The White House is preparing to cancel the leases for important weather forecasting offices, including the NOAA Center for Weather and Climate Prediction in College Park, Maryland, according to new reports from the Verge and Axios, citing officials from the National Oceanic and Atmospheric Administration. And it’s just the latest bad news for Americans who like accurate weather forecasts and not dying from severe storms.
The building lease on the chopping block includes the National Weather Service’s National Centers for Environmental Prediction, which produces forecasts for the Air Force, the Navy, and the FAA, according to the Verge. Those are, of course, the kind of organizations that rely on accurate weather forecasting to perform. Cuts at the FAA have already raised growing concerns about an increase in aviation accidents. And more slash-and-burn tactics by DOGE aren’t going to make anyone safer.
There’s some confusion about whether the NOAA leases have actually been cut yet or whether it’s just in the pipeline. But that kind of confusion is fairly typical of what’s happened over the past month as Elon Musk’s DOGE has taken a chainsaw to the U.S. federal government. Contracts have been cancelled, and thousands of workers have lost their jobs as President Donald Trump has tasked Musk with cutting $2 trillion from the federal budget.

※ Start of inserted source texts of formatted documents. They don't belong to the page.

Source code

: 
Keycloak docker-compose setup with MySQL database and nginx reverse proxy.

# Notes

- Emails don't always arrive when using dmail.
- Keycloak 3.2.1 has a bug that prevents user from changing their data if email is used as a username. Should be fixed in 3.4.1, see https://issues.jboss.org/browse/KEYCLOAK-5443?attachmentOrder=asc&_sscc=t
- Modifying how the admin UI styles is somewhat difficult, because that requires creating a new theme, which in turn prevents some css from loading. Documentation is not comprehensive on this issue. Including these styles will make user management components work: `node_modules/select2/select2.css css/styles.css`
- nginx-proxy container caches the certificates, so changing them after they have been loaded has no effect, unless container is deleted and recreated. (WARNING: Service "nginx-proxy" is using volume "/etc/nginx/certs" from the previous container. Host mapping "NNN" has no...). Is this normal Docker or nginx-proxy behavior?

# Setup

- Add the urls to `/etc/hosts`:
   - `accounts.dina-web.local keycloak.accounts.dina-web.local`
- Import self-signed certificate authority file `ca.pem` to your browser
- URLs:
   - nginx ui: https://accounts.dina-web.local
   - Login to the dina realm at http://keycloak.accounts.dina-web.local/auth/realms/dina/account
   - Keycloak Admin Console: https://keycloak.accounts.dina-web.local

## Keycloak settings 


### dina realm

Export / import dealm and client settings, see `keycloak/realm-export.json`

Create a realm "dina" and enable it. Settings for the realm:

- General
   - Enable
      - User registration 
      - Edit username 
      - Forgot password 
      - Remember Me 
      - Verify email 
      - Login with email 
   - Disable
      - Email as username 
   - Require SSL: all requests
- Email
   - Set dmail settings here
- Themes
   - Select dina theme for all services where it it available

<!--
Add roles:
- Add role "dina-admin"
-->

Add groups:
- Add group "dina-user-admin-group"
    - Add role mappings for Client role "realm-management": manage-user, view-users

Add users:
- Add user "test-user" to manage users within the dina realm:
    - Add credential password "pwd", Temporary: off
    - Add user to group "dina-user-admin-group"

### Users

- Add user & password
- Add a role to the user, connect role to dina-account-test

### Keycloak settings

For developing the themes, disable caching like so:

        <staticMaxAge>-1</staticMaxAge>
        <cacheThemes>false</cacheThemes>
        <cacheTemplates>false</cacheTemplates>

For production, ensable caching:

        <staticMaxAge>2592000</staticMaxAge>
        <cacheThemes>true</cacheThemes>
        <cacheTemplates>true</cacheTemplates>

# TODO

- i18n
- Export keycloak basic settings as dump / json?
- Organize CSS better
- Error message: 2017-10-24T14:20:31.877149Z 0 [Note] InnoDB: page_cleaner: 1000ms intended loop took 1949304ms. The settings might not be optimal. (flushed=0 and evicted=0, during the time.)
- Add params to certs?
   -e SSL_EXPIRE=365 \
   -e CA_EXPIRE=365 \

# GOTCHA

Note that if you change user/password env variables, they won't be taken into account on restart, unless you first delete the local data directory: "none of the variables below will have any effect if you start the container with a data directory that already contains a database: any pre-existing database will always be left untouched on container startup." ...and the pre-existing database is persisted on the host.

Trump and Musk insist DOGE is just cutting “waste, fraud, and abuse,” but the oligarchs have yet to present any evidence of fraud in what they’ve announced. In reality, Musk appears to be making a unilateral decision over what should be funded, a completely illegal move that circumvents Congress, which has the actual power to spend money on behalf of the government.
About 10% of NOAA employees have already been laid off, according to the Verge, and reports indicate DOGE is trying to eliminate 50% of the agency. That’s obviously a terrible idea if you want to have accurate weather forecasts, but it’s become increasingly clear that Musk doesn’t care what kind of damage he does to Americans and our quality of life.
An anonymous NOAA employee who spoke with Axios described the cuts as a “nightmare scenario” with another worker telling the Verge that “you may not know all the work that goes on behind the scenes, but if these cuts continue, you will feel them personally at some point when that work is gone.”
Another building that could get its lease canceled is the Radar Operations Center in Norman, Oklahoma, which is run by NOAA but partners with the Department of Transportation and the Department of Defense to maintain weather radars. But it’s not like the FAA or Army need radar, right?